Mas gostava de ir. Gostava de ir aos currais. Tinha aí um podãozito pequeninito que o meu avô me arranjou. Lá ia eu também. Eles iam até ao alto da serra. Era quase uma hora a pé. Depois, vinham com um molho de mato e de silvas às costas. Não me metiam nisso. Para aquilo, não tinha realmente estrutura.
Gostava de vir para aqui. Em Lisboa, não vivia com o conforto que se tem hoje. Era tudo muito limitado. A vida não era fácil na altura. A única coisa que não tinha cá eram os carros eléctricos. De resto, tinha tudo.
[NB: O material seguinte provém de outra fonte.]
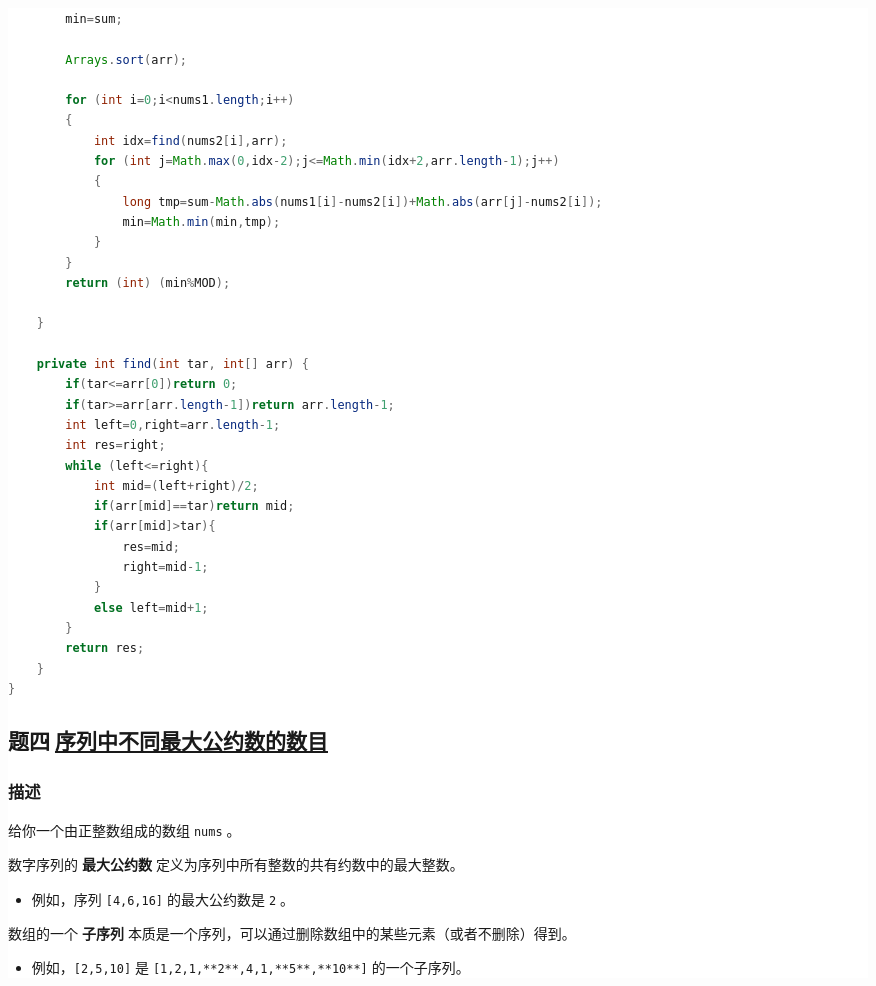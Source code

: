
```java
        min=sum;

        Arrays.sort(arr);

        for (int i=0;i<nums1.length;i++)
        {
            int idx=find(nums2[i],arr);
            for (int j=Math.max(0,idx-2);j<=Math.min(idx+2,arr.length-1);j++)
            {
                long tmp=sum-Math.abs(nums1[i]-nums2[i])+Math.abs(arr[j]-nums2[i]);
                min=Math.min(min,tmp);
            }
        }
        return (int) (min%MOD);

    }

    private int find(int tar, int[] arr) {
        if(tar<=arr[0])return 0;
        if(tar>=arr[arr.length-1])return arr.length-1;
        int left=0,right=arr.length-1;
        int res=right;
        while (left<=right){
            int mid=(left+right)/2;
            if(arr[mid]==tar)return mid;
            if(arr[mid]>tar){
                res=mid;
                right=mid-1;
            }
            else left=mid+1;
        }
        return res;
    }
}
```

##  题四 [序列中不同最大公约数的数目](https://leetcode-cn.com/contest/weekly-contest-235/problems/number-of-different-subsequences-gcds/)

### 描述

给你一个由正整数组成的数组 `nums` 。

数字序列的 **最大公约数** 定义为序列中所有整数的共有约数中的最大整数。

- 例如，序列 `[4,6,16]` 的最大公约数是 `2` 。

数组的一个 **子序列** 本质是一个序列，可以通过删除数组中的某些元素（或者不删除）得到。

- 例如，`[2,5,10]` 是 `[1,2,1,**2**,4,1,**5**,**10**]` 的一个子序列。
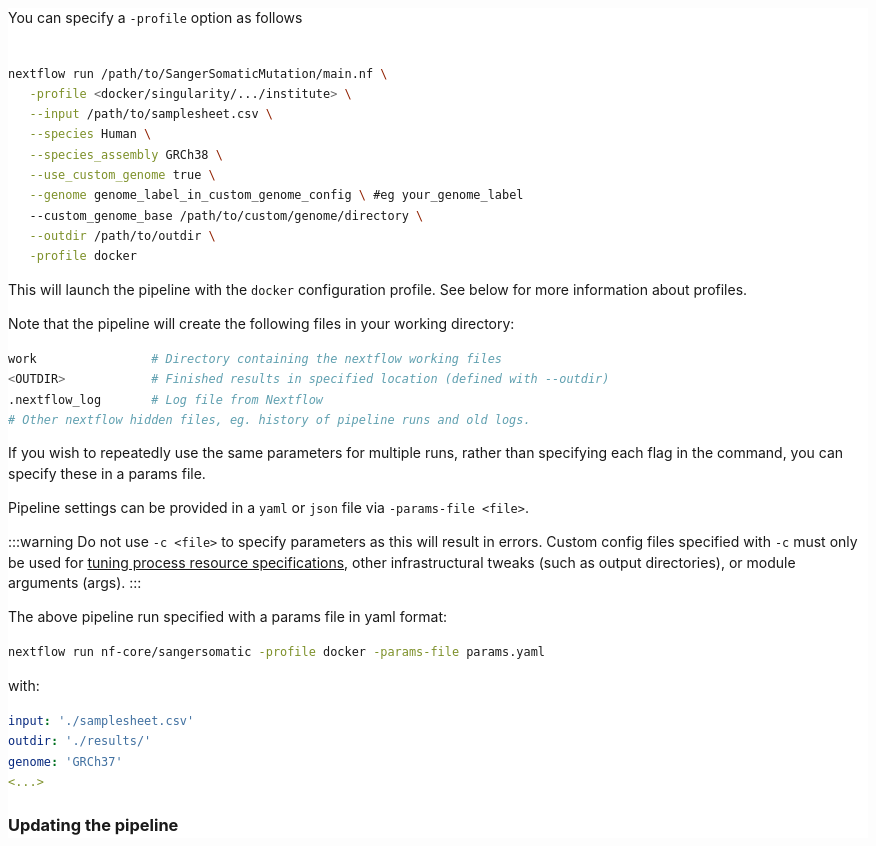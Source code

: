 You can specify a `-profile`  option as follows

```bash

nextflow run /path/to/SangerSomaticMutation/main.nf \
   -profile <docker/singularity/.../institute> \
   --input /path/to/samplesheet.csv \
   --species Human \
   --species_assembly GRCh38 \
   --use_custom_genome true \
   --genome genome_label_in_custom_genome_config \ #eg your_genome_label
   --custom_genome_base /path/to/custom/genome/directory \
   --outdir /path/to/outdir \
   -profile docker
```

This will launch the pipeline with the `docker` configuration profile. See below for more information about profiles.

Note that the pipeline will create the following files in your working directory:

```bash
work                # Directory containing the nextflow working files
<OUTDIR>            # Finished results in specified location (defined with --outdir)
.nextflow_log       # Log file from Nextflow
# Other nextflow hidden files, eg. history of pipeline runs and old logs.
```

If you wish to repeatedly use the same parameters for multiple runs, rather than specifying each flag in the command, you can specify these in a params file.

Pipeline settings can be provided in a `yaml` or `json` file via `-params-file <file>`.

:::warning
Do not use `-c <file>` to specify parameters as this will result in errors. Custom config files specified with `-c` must only be used for [tuning process resource specifications](https://nf-co.re/docs/usage/configuration#tuning-workflow-resources), other infrastructural tweaks (such as output directories), or module arguments (args).
:::

The above pipeline run specified with a params file in yaml format:

```bash
nextflow run nf-core/sangersomatic -profile docker -params-file params.yaml
```

with:

```yaml title="params.yaml"
input: './samplesheet.csv'
outdir: './results/'
genome: 'GRCh37'
<...>
```


### Updating the pipeline
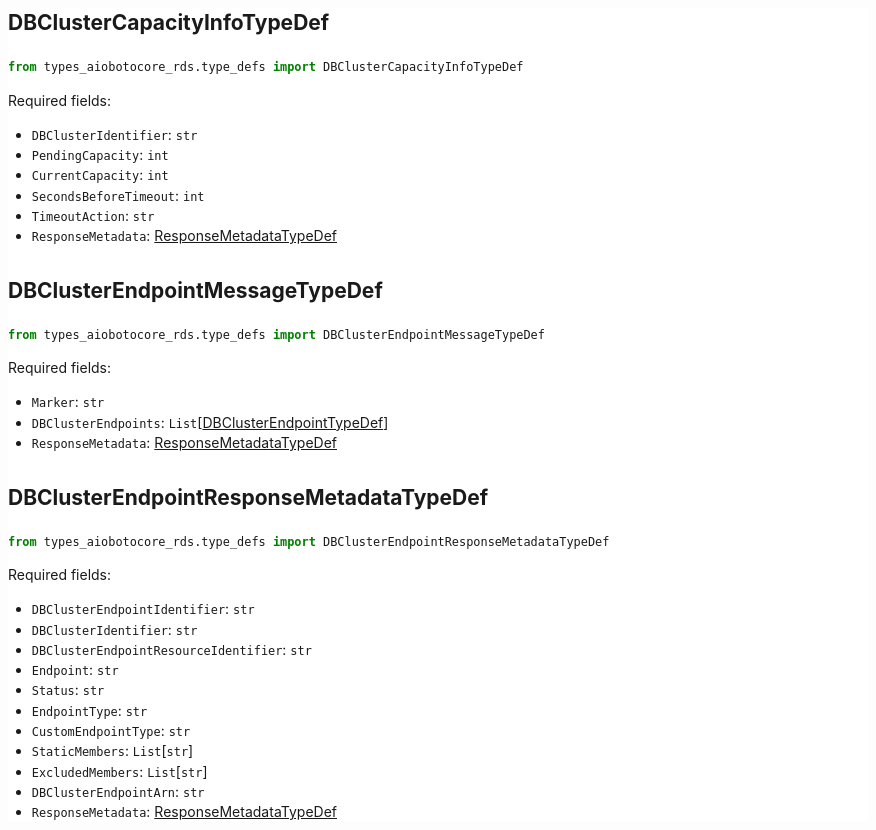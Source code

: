 <a id="dbclustercapacityinfotypedef"></a>

## DBClusterCapacityInfoTypeDef

```python
from types_aiobotocore_rds.type_defs import DBClusterCapacityInfoTypeDef
```

Required fields:

- `DBClusterIdentifier`: `str`
- `PendingCapacity`: `int`
- `CurrentCapacity`: `int`
- `SecondsBeforeTimeout`: `int`
- `TimeoutAction`: `str`
- `ResponseMetadata`:
  [ResponseMetadataTypeDef](./type_defs.md#responsemetadatatypedef)

<a id="dbclusterendpointmessagetypedef"></a>

## DBClusterEndpointMessageTypeDef

```python
from types_aiobotocore_rds.type_defs import DBClusterEndpointMessageTypeDef
```

Required fields:

- `Marker`: `str`
- `DBClusterEndpoints`:
  `List`\[[DBClusterEndpointTypeDef](./type_defs.md#dbclusterendpointtypedef)\]
- `ResponseMetadata`:
  [ResponseMetadataTypeDef](./type_defs.md#responsemetadatatypedef)

<a id="dbclusterendpointresponsemetadatatypedef"></a>

## DBClusterEndpointResponseMetadataTypeDef

```python
from types_aiobotocore_rds.type_defs import DBClusterEndpointResponseMetadataTypeDef
```

Required fields:

- `DBClusterEndpointIdentifier`: `str`
- `DBClusterIdentifier`: `str`
- `DBClusterEndpointResourceIdentifier`: `str`
- `Endpoint`: `str`
- `Status`: `str`
- `EndpointType`: `str`
- `CustomEndpointType`: `str`
- `StaticMembers`: `List`\[`str`\]
- `ExcludedMembers`: `List`\[`str`\]
- `DBClusterEndpointArn`: `str`
- `ResponseMetadata`:
  [ResponseMetadataTypeDef](./type_defs.md#responsemetadatatypedef)
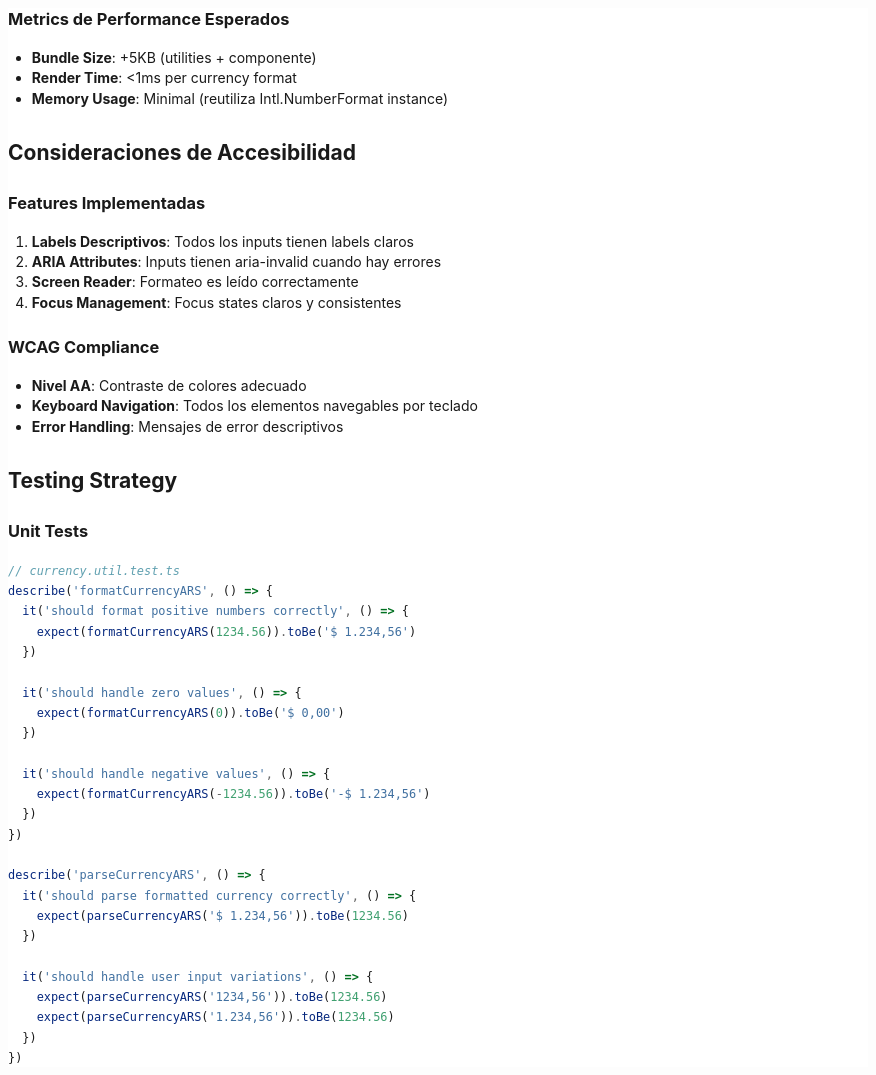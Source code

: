### Metrics de Performance Esperados  
- **Bundle Size**: +5KB (utilities + componente)
- **Render Time**: <1ms per currency format
- **Memory Usage**: Minimal (reutiliza Intl.NumberFormat instance)

## Consideraciones de Accesibilidad

### Features Implementadas
1. **Labels Descriptivos**: Todos los inputs tienen labels claros
2. **ARIA Attributes**: Inputs tienen aria-invalid cuando hay errores
3. **Screen Reader**: Formateo es leído correctamente
4. **Focus Management**: Focus states claros y consistentes

### WCAG Compliance
- **Nivel AA**: Contraste de colores adecuado
- **Keyboard Navigation**: Todos los elementos navegables por teclado
- **Error Handling**: Mensajes de error descriptivos

## Testing Strategy

### Unit Tests
```typescript
// currency.util.test.ts
describe('formatCurrencyARS', () => {
  it('should format positive numbers correctly', () => {
    expect(formatCurrencyARS(1234.56)).toBe('$ 1.234,56')
  })
  
  it('should handle zero values', () => {
    expect(formatCurrencyARS(0)).toBe('$ 0,00')
  })
  
  it('should handle negative values', () => {
    expect(formatCurrencyARS(-1234.56)).toBe('-$ 1.234,56')
  })
})

describe('parseCurrencyARS', () => {
  it('should parse formatted currency correctly', () => {
    expect(parseCurrencyARS('$ 1.234,56')).toBe(1234.56)
  })
  
  it('should handle user input variations', () => {
    expect(parseCurrencyARS('1234,56')).toBe(1234.56)
    expect(parseCurrencyARS('1.234,56')).toBe(1234.56)
  })
})
```
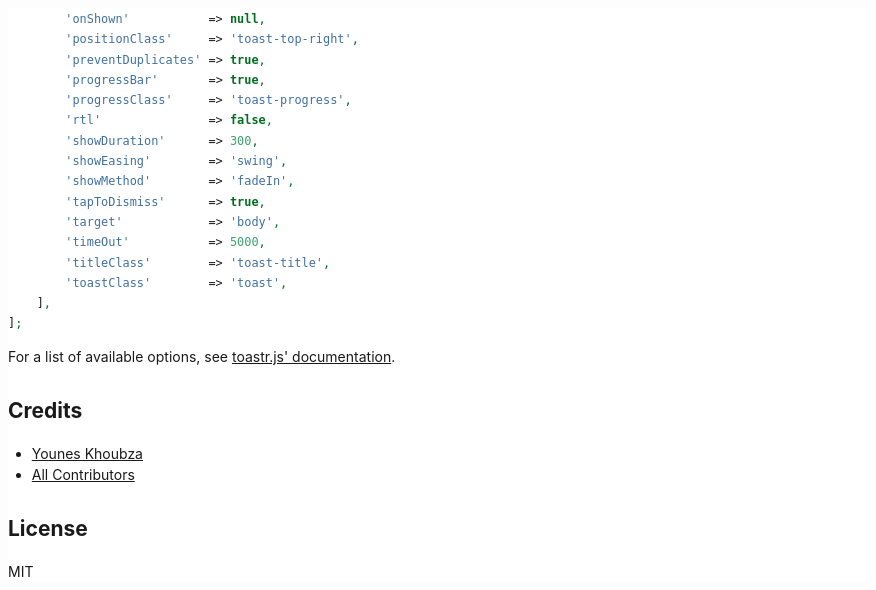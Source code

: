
 ```php
        'onShown'           => null,
        'positionClass'     => 'toast-top-right',
        'preventDuplicates' => true,
        'progressBar'       => true,
        'progressClass'     => 'toast-progress',
        'rtl'               => false,
        'showDuration'      => 300,
        'showEasing'        => 'swing',
        'showMethod'        => 'fadeIn',
        'tapToDismiss'      => true,
        'target'            => 'body',
        'timeOut'           => 5000,
        'titleClass'        => 'toast-title',
        'toastClass'        => 'toast',
    ],
];
```
For a list of available options, see [toastr.js' documentation](https://github.com/CodeSeven/toastr).

## Credits

- [Younes Khoubza](https://github.com/yoeunes)
- [All Contributors](../../contributors)

## License

MIT



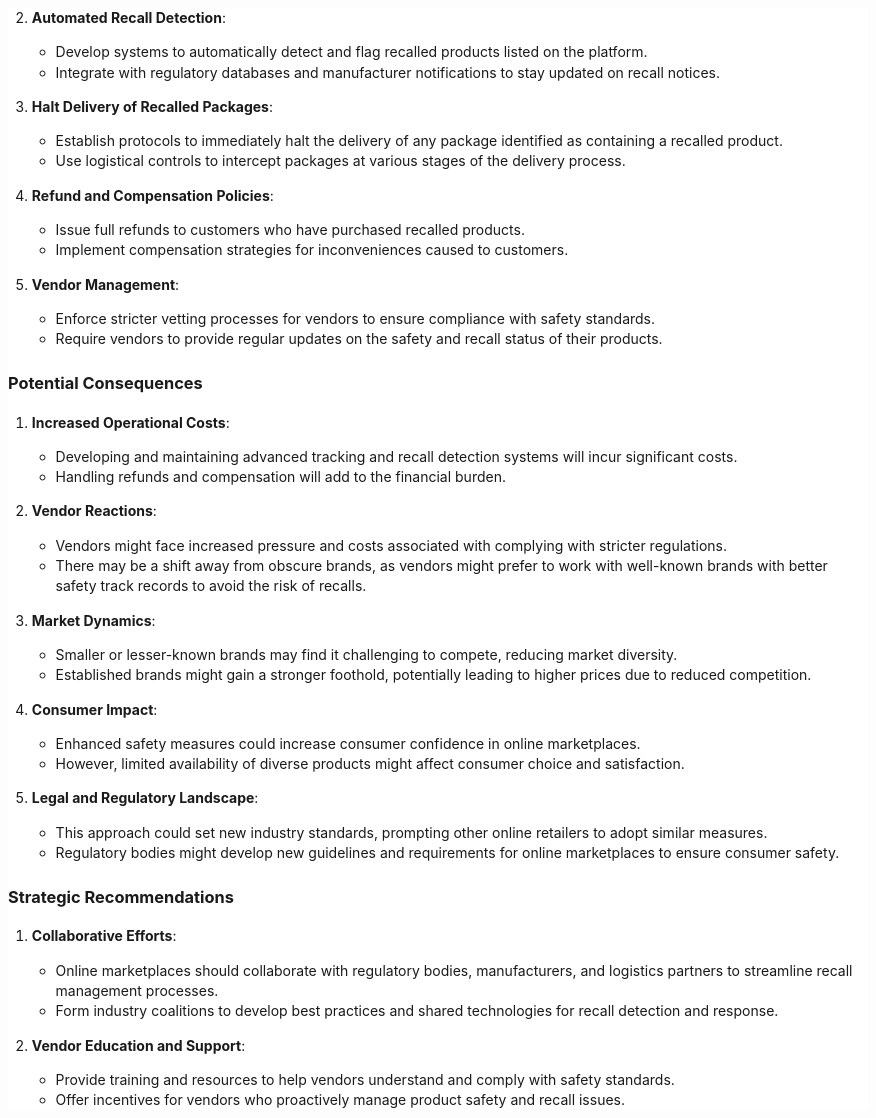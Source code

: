 2. **Automated Recall Detection**:
   - Develop systems to automatically detect and flag recalled products listed on the platform.
   - Integrate with regulatory databases and manufacturer notifications to stay updated on recall notices.

3. **Halt Delivery of Recalled Packages**:
   - Establish protocols to immediately halt the delivery of any package identified as containing a recalled product.
   - Use logistical controls to intercept packages at various stages of the delivery process.

4. **Refund and Compensation Policies**:
   - Issue full refunds to customers who have purchased recalled products.
   - Implement compensation strategies for inconveniences caused to customers.

5. **Vendor Management**:
   - Enforce stricter vetting processes for vendors to ensure compliance with safety standards.
   - Require vendors to provide regular updates on the safety and recall status of their products.

### Potential Consequences

1. **Increased Operational Costs**:
   - Developing and maintaining advanced tracking and recall detection systems will incur significant costs.
   - Handling refunds and compensation will add to the financial burden.

2. **Vendor Reactions**:
   - Vendors might face increased pressure and costs associated with complying with stricter regulations.
   - There may be a shift away from obscure brands, as vendors might prefer to work with well-known brands with better safety track records to avoid the risk of recalls.

3. **Market Dynamics**:
   - Smaller or lesser-known brands may find it challenging to compete, reducing market diversity.
   - Established brands might gain a stronger foothold, potentially leading to higher prices due to reduced competition.

4. **Consumer Impact**:
   - Enhanced safety measures could increase consumer confidence in online marketplaces.
   - However, limited availability of diverse products might affect consumer choice and satisfaction.

5. **Legal and Regulatory Landscape**:
   - This approach could set new industry standards, prompting other online retailers to adopt similar measures.
   - Regulatory bodies might develop new guidelines and requirements for online marketplaces to ensure consumer safety.

### Strategic Recommendations

1. **Collaborative Efforts**:
   - Online marketplaces should collaborate with regulatory bodies, manufacturers, and logistics partners to streamline recall management processes.
   - Form industry coalitions to develop best practices and shared technologies for recall detection and response.

2. **Vendor Education and Support**:
   - Provide training and resources to help vendors understand and comply with safety standards.
   - Offer incentives for vendors who proactively manage product safety and recall issues.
Água, a minha avó dizia-me:
- “Olha, vai ao ribeiro de baixo ou vai à mina buscar água.”
E eu lá ia com a cantarita. Gostava. Eram daquelas coisas que gostava de fazer. Ia e trazia a cântara cheia de água. Quando iam fazer a “descamisada”, à noite, aí nos palheiros, eu também ia. Gostava de ver isso. É claro que adormecia. Recordo-me que, uma vez, fizeram uma e eu adormeci. Tiveram que me trazer ao colo, às cavalitas, não sei. Sei que fui para lá a pé e para cá não sei como é que vim.